What this task involves ▸ Please give an exact transcription of the lines below, from the one that contains "### フェーズ2（MVP開発） → フェーズ3（拡張・改善）" to the very last, with no other lines.

(Dataset entries)
╭──

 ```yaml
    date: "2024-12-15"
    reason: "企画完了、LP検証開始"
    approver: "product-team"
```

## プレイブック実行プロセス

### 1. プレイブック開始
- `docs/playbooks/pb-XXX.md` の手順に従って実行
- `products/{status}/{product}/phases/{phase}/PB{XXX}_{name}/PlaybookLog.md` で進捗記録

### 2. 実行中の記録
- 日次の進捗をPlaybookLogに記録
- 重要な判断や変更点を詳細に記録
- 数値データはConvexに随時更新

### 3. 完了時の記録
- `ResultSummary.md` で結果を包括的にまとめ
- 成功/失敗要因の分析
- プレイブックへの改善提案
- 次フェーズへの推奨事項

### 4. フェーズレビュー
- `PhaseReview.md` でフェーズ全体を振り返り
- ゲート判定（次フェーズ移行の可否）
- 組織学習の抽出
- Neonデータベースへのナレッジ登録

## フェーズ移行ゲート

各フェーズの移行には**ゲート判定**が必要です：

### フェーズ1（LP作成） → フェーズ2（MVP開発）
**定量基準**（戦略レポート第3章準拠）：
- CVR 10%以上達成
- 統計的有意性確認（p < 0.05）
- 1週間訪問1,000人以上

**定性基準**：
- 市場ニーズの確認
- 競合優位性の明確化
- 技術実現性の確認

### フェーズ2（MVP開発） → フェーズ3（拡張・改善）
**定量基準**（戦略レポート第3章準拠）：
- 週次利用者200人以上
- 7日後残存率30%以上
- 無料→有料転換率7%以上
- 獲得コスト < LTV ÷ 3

╰──

Solution to the exercise ▸
### フェーズ2（MVP開発） → フェーズ3（拡張・改善）
**定量基準**（戦略レポート第3章準拠）：
- 週次利用者200人以上
- 7日後残存率30%以上
- 無料→有料転換率7%以上
- 獲得コスト < LTV ÷ 3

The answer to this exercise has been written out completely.